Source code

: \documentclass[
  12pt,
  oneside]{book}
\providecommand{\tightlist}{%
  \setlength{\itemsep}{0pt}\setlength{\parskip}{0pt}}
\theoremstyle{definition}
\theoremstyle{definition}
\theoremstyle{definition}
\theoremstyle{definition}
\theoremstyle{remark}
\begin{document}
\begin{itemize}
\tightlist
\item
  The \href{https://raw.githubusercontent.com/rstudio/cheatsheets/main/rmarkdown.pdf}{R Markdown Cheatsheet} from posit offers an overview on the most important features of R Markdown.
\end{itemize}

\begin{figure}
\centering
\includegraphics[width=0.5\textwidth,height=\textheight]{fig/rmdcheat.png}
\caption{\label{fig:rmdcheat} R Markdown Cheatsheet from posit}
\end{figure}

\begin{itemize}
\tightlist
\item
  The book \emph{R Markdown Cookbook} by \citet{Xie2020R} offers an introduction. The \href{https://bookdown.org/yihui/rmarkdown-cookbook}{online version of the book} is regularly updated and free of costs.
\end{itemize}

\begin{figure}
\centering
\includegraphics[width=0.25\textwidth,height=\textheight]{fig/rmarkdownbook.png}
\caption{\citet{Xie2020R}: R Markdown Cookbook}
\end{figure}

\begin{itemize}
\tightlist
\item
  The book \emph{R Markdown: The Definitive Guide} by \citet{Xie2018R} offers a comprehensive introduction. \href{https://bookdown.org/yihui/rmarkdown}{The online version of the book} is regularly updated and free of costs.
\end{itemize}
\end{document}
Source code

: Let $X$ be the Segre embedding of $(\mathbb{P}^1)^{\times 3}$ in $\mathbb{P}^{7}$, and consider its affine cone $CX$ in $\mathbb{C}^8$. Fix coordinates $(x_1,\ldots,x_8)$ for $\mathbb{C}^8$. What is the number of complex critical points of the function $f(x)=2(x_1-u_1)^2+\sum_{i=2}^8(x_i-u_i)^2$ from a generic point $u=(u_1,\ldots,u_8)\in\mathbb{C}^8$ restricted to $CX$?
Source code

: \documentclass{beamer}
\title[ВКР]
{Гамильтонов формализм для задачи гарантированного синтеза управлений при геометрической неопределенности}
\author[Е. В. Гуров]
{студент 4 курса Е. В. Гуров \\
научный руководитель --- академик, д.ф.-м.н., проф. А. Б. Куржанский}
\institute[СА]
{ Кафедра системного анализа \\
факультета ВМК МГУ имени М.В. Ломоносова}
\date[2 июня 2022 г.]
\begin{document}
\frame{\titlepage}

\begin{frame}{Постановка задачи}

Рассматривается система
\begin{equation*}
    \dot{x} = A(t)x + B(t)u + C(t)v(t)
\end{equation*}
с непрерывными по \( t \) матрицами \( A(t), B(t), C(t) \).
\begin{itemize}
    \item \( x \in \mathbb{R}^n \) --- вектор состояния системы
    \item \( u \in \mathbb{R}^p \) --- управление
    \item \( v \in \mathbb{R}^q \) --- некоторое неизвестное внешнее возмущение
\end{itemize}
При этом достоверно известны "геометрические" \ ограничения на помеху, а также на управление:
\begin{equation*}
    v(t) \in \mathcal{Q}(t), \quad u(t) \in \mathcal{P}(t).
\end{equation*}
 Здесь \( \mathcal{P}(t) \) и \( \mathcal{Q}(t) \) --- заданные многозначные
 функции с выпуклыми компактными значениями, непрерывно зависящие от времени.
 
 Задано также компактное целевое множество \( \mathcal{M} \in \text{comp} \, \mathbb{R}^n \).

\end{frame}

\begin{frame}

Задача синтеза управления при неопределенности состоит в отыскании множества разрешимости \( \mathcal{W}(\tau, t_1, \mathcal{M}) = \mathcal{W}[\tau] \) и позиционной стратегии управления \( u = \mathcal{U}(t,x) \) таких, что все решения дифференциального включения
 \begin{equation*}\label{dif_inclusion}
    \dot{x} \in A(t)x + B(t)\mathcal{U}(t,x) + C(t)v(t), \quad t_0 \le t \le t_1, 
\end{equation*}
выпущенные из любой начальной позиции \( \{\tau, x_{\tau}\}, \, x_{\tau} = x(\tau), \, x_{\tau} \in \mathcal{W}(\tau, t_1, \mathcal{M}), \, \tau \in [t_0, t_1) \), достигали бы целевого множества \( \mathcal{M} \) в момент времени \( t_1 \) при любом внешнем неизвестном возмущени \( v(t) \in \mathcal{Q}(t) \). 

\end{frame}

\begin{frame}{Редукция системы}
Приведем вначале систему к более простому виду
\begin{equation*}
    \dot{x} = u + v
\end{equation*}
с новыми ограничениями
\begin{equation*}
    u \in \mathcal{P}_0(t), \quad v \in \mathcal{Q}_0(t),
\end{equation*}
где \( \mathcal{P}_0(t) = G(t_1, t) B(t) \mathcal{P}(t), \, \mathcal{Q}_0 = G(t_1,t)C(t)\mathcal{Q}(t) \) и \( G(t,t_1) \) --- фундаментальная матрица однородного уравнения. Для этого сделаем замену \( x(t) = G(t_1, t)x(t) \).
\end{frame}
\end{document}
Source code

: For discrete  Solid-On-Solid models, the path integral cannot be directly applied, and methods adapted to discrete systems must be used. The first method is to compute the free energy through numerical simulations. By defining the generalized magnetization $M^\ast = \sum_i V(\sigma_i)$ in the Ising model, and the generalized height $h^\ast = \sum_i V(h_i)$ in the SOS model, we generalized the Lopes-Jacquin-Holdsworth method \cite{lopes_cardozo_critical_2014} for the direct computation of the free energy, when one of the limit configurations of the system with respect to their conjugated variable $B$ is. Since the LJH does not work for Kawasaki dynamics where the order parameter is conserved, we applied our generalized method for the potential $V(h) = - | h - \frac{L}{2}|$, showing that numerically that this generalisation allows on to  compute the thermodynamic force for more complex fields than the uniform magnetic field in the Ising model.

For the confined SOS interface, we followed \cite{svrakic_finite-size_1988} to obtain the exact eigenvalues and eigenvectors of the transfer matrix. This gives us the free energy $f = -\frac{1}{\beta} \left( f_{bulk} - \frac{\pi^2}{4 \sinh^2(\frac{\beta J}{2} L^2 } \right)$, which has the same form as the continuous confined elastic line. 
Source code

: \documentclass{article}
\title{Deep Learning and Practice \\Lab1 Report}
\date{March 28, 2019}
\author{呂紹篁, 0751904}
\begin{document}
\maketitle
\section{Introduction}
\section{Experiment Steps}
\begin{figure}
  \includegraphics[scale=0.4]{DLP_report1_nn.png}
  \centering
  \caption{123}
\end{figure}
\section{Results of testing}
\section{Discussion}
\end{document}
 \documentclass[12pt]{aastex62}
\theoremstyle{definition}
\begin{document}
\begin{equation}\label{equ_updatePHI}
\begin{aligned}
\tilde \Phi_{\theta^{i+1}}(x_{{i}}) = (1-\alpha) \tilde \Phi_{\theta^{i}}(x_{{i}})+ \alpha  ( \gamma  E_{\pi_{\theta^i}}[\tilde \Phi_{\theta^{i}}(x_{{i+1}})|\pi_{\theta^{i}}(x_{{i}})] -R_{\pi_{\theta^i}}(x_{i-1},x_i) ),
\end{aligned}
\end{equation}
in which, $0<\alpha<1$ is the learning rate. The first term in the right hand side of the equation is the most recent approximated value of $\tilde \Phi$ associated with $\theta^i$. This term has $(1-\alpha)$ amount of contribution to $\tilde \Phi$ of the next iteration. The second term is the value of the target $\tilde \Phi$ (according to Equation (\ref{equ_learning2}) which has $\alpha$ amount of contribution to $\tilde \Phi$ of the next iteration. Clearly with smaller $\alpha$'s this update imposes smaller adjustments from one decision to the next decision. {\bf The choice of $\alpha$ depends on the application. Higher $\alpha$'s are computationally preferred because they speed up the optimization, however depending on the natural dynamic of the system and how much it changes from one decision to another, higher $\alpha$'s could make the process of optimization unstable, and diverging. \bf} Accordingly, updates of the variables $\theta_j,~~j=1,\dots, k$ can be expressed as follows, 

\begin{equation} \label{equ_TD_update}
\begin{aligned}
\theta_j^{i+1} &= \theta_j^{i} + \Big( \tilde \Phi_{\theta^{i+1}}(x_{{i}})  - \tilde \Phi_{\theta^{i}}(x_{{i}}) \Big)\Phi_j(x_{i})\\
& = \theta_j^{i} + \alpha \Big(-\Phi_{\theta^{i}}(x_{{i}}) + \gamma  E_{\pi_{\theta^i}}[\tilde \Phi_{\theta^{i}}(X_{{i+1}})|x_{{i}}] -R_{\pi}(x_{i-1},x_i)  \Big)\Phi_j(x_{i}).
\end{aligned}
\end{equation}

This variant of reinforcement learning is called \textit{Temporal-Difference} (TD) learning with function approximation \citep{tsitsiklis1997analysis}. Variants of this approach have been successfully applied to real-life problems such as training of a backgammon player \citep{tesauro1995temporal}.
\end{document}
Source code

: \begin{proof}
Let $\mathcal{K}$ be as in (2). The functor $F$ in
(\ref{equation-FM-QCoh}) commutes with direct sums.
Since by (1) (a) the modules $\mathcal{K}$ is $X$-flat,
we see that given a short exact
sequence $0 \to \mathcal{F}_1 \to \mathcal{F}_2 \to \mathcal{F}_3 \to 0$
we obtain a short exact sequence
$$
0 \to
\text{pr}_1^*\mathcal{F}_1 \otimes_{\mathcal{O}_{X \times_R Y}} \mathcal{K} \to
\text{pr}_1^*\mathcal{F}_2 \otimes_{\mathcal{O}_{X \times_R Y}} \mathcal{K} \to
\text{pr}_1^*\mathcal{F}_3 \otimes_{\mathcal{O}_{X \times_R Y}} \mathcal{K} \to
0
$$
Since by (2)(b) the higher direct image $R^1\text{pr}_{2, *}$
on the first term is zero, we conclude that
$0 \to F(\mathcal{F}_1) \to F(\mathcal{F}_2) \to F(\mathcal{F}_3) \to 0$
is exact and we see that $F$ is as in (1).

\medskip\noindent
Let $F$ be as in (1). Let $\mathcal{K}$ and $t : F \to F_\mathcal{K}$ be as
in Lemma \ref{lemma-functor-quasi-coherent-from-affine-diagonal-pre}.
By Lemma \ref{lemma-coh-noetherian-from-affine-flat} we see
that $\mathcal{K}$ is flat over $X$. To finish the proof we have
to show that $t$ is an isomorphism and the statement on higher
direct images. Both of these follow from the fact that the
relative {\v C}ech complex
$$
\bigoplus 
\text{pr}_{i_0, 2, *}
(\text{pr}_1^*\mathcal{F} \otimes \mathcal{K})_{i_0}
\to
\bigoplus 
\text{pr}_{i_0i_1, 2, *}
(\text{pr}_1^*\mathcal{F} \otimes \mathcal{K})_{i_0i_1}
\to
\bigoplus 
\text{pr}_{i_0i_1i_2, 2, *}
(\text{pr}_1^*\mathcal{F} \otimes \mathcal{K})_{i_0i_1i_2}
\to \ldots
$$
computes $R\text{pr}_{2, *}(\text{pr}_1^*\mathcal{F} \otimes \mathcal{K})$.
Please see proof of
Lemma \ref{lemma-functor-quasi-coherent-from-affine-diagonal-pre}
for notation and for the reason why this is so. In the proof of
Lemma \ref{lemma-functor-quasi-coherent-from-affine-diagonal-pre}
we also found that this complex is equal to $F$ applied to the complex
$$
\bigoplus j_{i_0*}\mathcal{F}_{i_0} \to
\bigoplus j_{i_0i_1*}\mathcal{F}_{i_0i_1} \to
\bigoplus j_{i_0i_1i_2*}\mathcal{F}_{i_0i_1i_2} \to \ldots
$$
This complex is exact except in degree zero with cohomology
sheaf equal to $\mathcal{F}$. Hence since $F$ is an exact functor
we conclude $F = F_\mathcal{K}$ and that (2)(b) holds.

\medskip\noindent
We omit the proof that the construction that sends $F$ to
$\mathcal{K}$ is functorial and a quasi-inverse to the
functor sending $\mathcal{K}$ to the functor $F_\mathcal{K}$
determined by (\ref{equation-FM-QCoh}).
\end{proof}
+ + +
REQUIRED WORK: If a line comes after the one that contains "В. Гуров \\", leave it out; return every line of the entries up to that point exactly, starting with the first, with that line included.

RESPONSE TO THIS TASK:
Source code

: \documentclass[
  12pt,
  oneside]{book}
\providecommand{\tightlist}{%
  \setlength{\itemsep}{0pt}\setlength{\parskip}{0pt}}
\theoremstyle{definition}
\theoremstyle{definition}
\theoremstyle{definition}
\theoremstyle{definition}
\theoremstyle{remark}
\begin{document}
\begin{itemize}
\tightlist
\item
  The \href{https://raw.githubusercontent.com/rstudio/cheatsheets/main/rmarkdown.pdf}{R Markdown Cheatsheet} from posit offers an overview on the most important features of R Markdown.
\end{itemize}

\begin{figure}
\centering
\includegraphics[width=0.5\textwidth,height=\textheight]{fig/rmdcheat.png}
\caption{\label{fig:rmdcheat} R Markdown Cheatsheet from posit}
\end{figure}

\begin{itemize}
\tightlist
\item
  The book \emph{R Markdown Cookbook} by \citet{Xie2020R} offers an introduction. The \href{https://bookdown.org/yihui/rmarkdown-cookbook}{online version of the book} is regularly updated and free of costs.
\end{itemize}

\begin{figure}
\centering
\includegraphics[width=0.25\textwidth,height=\textheight]{fig/rmarkdownbook.png}
\caption{\citet{Xie2020R}: R Markdown Cookbook}
\end{figure}

\begin{itemize}
\tightlist
\item
  The book \emph{R Markdown: The Definitive Guide} by \citet{Xie2018R} offers a comprehensive introduction. \href{https://bookdown.org/yihui/rmarkdown}{The online version of the book} is regularly updated and free of costs.
\end{itemize}
\end{document}
Source code

: Let $X$ be the Segre embedding of $(\mathbb{P}^1)^{\times 3}$ in $\mathbb{P}^{7}$, and consider its affine cone $CX$ in $\mathbb{C}^8$. Fix coordinates $(x_1,\ldots,x_8)$ for $\mathbb{C}^8$. What is the number of complex critical points of the function $f(x)=2(x_1-u_1)^2+\sum_{i=2}^8(x_i-u_i)^2$ from a generic point $u=(u_1,\ldots,u_8)\in\mathbb{C}^8$ restricted to $CX$?
Source code

: \documentclass{beamer}
\title[ВКР]
{Гамильтонов формализм для задачи гарантированного синтеза управлений при геометрической неопределенности}
\author[Е. В. Гуров]
{студент 4 курса Е. В. Гуров \\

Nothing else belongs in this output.